Patient's clinicopathologic characteristics were summarized as number and percentage of patients, median, or interquartile range (IQR) of values. The continuous factors were dichotomized at the median value within the cohort, with the exception of prostate-specific antigen (PSA) nadir that was dichotomized at 0.2 ng/mL because of its correlation with disease progression and PCSM [22], [23]. The heterozygous and rare homozygous genotypes were collapsed in the analysis if the frequency of the rare homozygote was too low (<2%), or if the homozygous and heterozygous genotypes had the same direction of effect. The associations of 29 individual SNPs and clinicopathologic characteristics with time to progression, PCSM and ACM were assessed using the Kaplan-Meier analysis with log-rank test. Multivariate analyses to determine the interdependency of genotypes and other known prognostic factors, such as age at diagnosis, clinical stage, Gleason score, PSA at ADT initiation, PSA nadir and time to PSA nadir, were carried out using Cox proportional hazards regression model. As the 29 SNPs were tested, the false-discovery rates (q values) were calculated to determine the degree to which tests for association were prone to false-positives [24]. q values were estimated using R q value package (http://genomics.princeton.edu/storeylab/qvalue/) on the observed distribution of P values from the log-rank test for 29 SNPs. Statistical Package for the Social Sciences software version 16.0.1 (SPSS Inc., Chicago, IL) was used for other statistical analyses. A two-sided P value of ≤0.05 was considered statistically significant.

Results

The study population (N = 601) is derived from a previously described cohort of prostate cancer patients treated with ADT and its clinicopathologic characteristics are presented in Table S3. Clinical outcomes following ADT were measured by time to disease progression, PCSM and ACM. The clinical stage at diagnosis, PSA nadir and time to PSA nadir during ADT were significantly associated with all three clinical outcomes after ADT (P≤0.019). While age at diagnosis was only associated with ACM (P = 0.008), Gleason score at diagnosis and PSA level at ADT initiation were both associated with time to PCSM and ACM (P<0.001), but not with time to progression.

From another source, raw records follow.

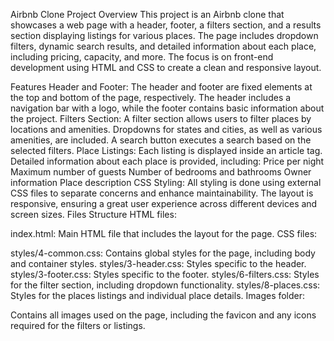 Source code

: Airbnb Clone Project
Overview
This project is an Airbnb clone that showcases a web page with a header, footer, a filters section, and a results section displaying listings for various places. The page includes dropdown filters, dynamic search results, and detailed information about each place, including pricing, capacity, and more. The focus is on front-end development using HTML and CSS to create a clean and responsive layout.

Features
Header and Footer:
The header and footer are fixed elements at the top and bottom of the page, respectively.
The header includes a navigation bar with a logo, while the footer contains basic information about the project.
Filters Section:
A filter section allows users to filter places by locations and amenities.
Dropdowns for states and cities, as well as various amenities, are included.
A search button executes a search based on the selected filters.
Place Listings:
Each listing is displayed inside an article tag.
Detailed information about each place is provided, including:
Price per night
Maximum number of guests
Number of bedrooms and bathrooms
Owner information
Place description
CSS Styling:
All styling is done using external CSS files to separate concerns and enhance maintainability.
The layout is responsive, ensuring a great user experience across different devices and screen sizes.
Files Structure
HTML files:

index.html: Main HTML file that includes the layout for the page.
CSS files:

styles/4-common.css: Contains global styles for the page, including body and container styles.
styles/3-header.css: Styles specific to the header.
styles/3-footer.css: Styles specific to the footer.
styles/6-filters.css: Styles for the filter section, including dropdown functionality.
styles/8-places.css: Styles for the places listings and individual place details.
Images folder:

Contains all images used on the page, including the favicon and any icons required for the filters or listings.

A total of 29 SNPs that were associated with genes implicated in cancer and had low P values (P<0.01) in CGEMS, were selected. Their associations with disease progression, PCSM and ACM after ADT were summarized in Table S1. Our primary log-rank tests revealed that BMP5 rs3734444, NCOR2 rs10846667, IRS2 rs7986346 and MAP2K6 rs1972933 significantly related to disease progression (nominal P≤0.043) with a false-discovery rate (q value) of 0.085 (Table 1). To evaluate the prognostic value of these SNPs beyond the currently used clinical factors, a multivariate Cox proportional hazards analysis adjusting for age, clinical stage, Gleason score at diagnosis, PSA nadir, time to PSA nadir and PSA at ADT initiation was performed. After adjusting for these predictors, no statistical association was observed between any SNPs and disease progression (P≥0.084, Table 1).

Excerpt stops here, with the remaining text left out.